At the moment we have a CMDB with details for the VM’s and such as their resource pools and permissions and upon loading up a “cold” VC, we export that data from the CMDP and use powershell to import into VC.
Once the import is ready, VC is ready to go.
We also have the database component, which does not move nicely to another cold VC, which is why so much scripting is required.
I really feel VMware has missed an opportunity this one. The ability to dial up a VC at some disaster site where things have really gone wrong just do not seem to be in the planning. My current plan is to be able to bring up 10,000 VM’s in a remote location and have VC look just like production within 48 hours. I’ve a working prototype for this on a smaller scale. If things continue along the current path, it will be possible for us to get there.
Hello Wilson,
Please consider being generous to blog or post on VMware Communities how you are doing this on the smaller scale??
It would benefit many people…
Thank you, Tom
Another thought: importing a vCenter database backup into the DR site vCenter, would this work??
Hi All,
I actually came across a script to do a migration from one vCenter to another, including all permissions and resource pools etc.
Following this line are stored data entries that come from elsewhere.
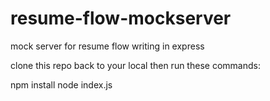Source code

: # resume-flow-mockserver
mock server for resume flow writing in express

clone this repo back to your local then run these commands:

npm install
node index.js
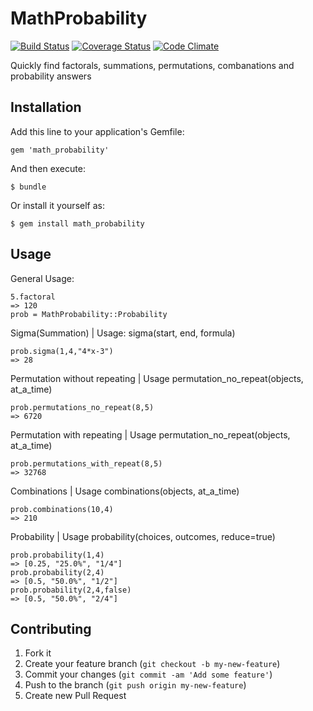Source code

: # MathProbability

[![Build Status](https://travis-ci.org/polysaturate/math_probability.png?branch=master)](https://travis-ci.org/polysaturate/math_probability)
[![Coverage Status](https://coveralls.io/repos/polysaturate/math_probability/badge.png?branch=master)](https://coveralls.io/r/polysaturate/math_probability?branch=master)
[![Code Climate](https://codeclimate.com/github/polysaturate/math_probability.png)](https://codeclimate.com/github/polysaturate/math_probability)

Quickly find factorals, summations, permutations, combanations and probability answers

## Installation

Add this line to your application's Gemfile:

    gem 'math_probability'

And then execute:

    $ bundle

Or install it yourself as:

    $ gem install math_probability

## Usage
General Usage:

    5.factoral
    => 120
    prob = MathProbability::Probability
    
Sigma(Summation) | Usage: sigma(start, end, formula)

    prob.sigma(1,4,"4*x-3")
    => 28
    
Permutation without repeating | Usage permutation_no_repeat(objects, at_a_time)

    prob.permutations_no_repeat(8,5)
    => 6720
    
Permutation with repeating | Usage permutation_no_repeat(objects, at_a_time)

    prob.permutations_with_repeat(8,5)
    => 32768
    
Combinations | Usage combinations(objects, at_a_time)

    prob.combinations(10,4)
    => 210
    
Probability | Usage probability(choices, outcomes, reduce=true)

    prob.probability(1,4)
    => [0.25, "25.0%", "1/4"]
    prob.probability(2,4)
    => [0.5, "50.0%", "1/2"]
    prob.probability(2,4,false)
    => [0.5, "50.0%", "2/4"]
    

## Contributing

1. Fork it
2. Create your feature branch (`git checkout -b my-new-feature`)
3. Commit your changes (`git commit -am 'Add some feature'`)
4. Push to the branch (`git push origin my-new-feature`)
5. Create new Pull Request
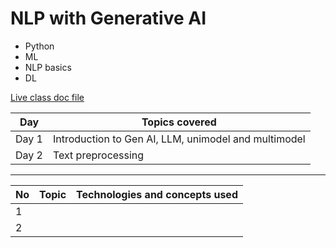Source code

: # NLP with Generative AI
- Python
- ML
- NLP basics
- DL

[Live class doc file](https://docs.google.com/document/d/124teDrkk3PqdtLEVJQYTgF9OPVQ7ymWB-sdLotVhTM4/preview?tab=t.0)

|  Day   |                                                                                                  Topics covered|
|--------|----------------------------------------------------------------------------------------------------------------|
| Day 1  | Introduction to Gen AI, LLM, unimodel and multimodel |
| Day 2  | Text preprocessing                                                     |



-----------------------------------------------------------------------------------------------------------------------------



|No   |  Topic                                                                   | Technologies and concepts used |
|-----| -------------------------------------------------------------------------|--------------------------------|
|1    |                                                                          |                                |
|2    |                                                                          |                                |
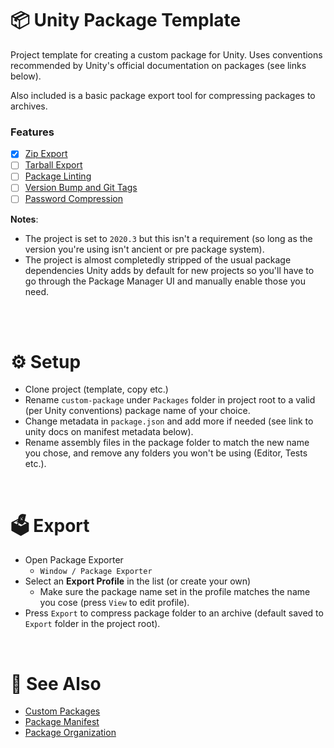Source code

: # 📦 Unity Package Template

Project template for creating a custom package for Unity. Uses conventions recommended by Unity's official documentation on packages (see links below).

Also included is a basic package export tool for compressing packages to archives.

### Features

- [x] [Zip Export](https://github.com/Smidgens/unity-package-template/milestone/4)
- [ ] [Tarball Export](https://github.com/Smidgens/unity-package-template/milestone/1)
- [ ] [Package Linting](https://github.com/Smidgens/unity-package-template/milestone/2)
- [ ] [Version Bump and Git Tags](https://github.com/Smidgens/unity-package-template/milestone/3)
- [ ] [Password Compression]()
 
**Notes**:
* The project is set to `2020.3` but this isn't a requirement (so long as the version you're using isn't ancient or pre package system).
* The project is almost completedly stripped of the usual package dependencies Unity adds by default for new projects so you'll have to go through the Package Manager UI and manually enable those you need.

<br/><br/>


# ⚙️ Setup

* Clone project (template, copy etc.)
* Rename `custom-package` under `Packages` folder in project root to a valid (per Unity conventions) package name of your choice.
* Change metadata in `package.json` and add more if needed (see link to unity docs on manifest metadata below).
* Rename assembly files in the package folder to match the new name you chose, and remove any folders you won't be using (Editor, Tests etc.).

<br/>

# 🗳️ Export

* Open Package Exporter
  * `Window / Package Exporter`
* Select an **Export Profile** in the list (or create your own)
  * Make sure the package name set in the profile matches the name you cose (press `View` to edit profile).
* Press `Export` to compress package folder to an archive (default saved to `Export` folder in the project root).


<br/>

# 🔗 See Also

* [Custom Packages](https://docs.unity3d.com/Manual/CustomPackages.html)
* [Package Manifest](https://docs.unity3d.com/Manual/upm-manifestPkg.html)
* [Package Organization](https://docs.unity3d.com/Manual/cus-layout.html)
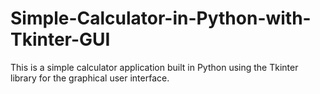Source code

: # Simple-Calculator-in-Python-with-Tkinter-GUI
This is a simple calculator application built in Python using the Tkinter library for the graphical user interface. 
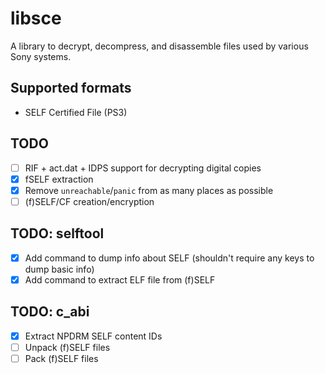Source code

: # libsce

A library to decrypt, decompress, and disassemble files used by various Sony systems.

## Supported formats

- SELF Certified File (PS3)

## TODO

- [ ] RIF + act.dat + IDPS support for decrypting digital copies
- [x] fSELF extraction
- [x] Remove `unreachable`/`panic` from as many places as possible
- [ ] (f)SELF/CF creation/encryption

## TODO: selftool

- [x] Add command to dump info about SELF (shouldn't require any keys to dump basic info)
- [x] Add command to extract ELF file from (f)SELF

## TODO: c_abi

- [x] Extract NPDRM SELF content IDs
- [ ] Unpack (f)SELF files
- [ ] Pack (f)SELF files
http://technodrone.blogspot.com/2010/01/vcenter-powercli-migration-script.html
Perhaps something like that could be modified to transfer to a standby. Obviously not very elegant though.
-Doug
In a linked mode vCenter environment using the “cold standby” technique is surely a very low risk? ADAM replicates using multimaster replication between each member of the configuration set. If a vCenter server fails and a “cold clone” is powered up. ADAM will update all objects to the latest Update Sequence Number (USN) from the other ADAM members (vCenter servers).
Furthermore, if the failed vCenter server had its database on a seperate server then there would no data loss and minimal downtime to vCenter.
With this in mind, when designing a vSphere environment the most important design practice is to seperate vCenter and the vCenter database?
If you are not using vCenter in a linked mode environment then you can always create another ADAM instance on a seperate disk and still use the “cold clone” technique. See my article for more details on this solution:
http://communities.vmware.com/blogs/virtuallysi/2010/10/13/return-of-vcenter-cold-standby-solution
If you are not using vCenter in a linked mode environment then you can always create another ADAM instance on a separate disk and still use the “cold clone” technique. See my article for more details on this solution: I agree with this and I think this works and has lesser failure.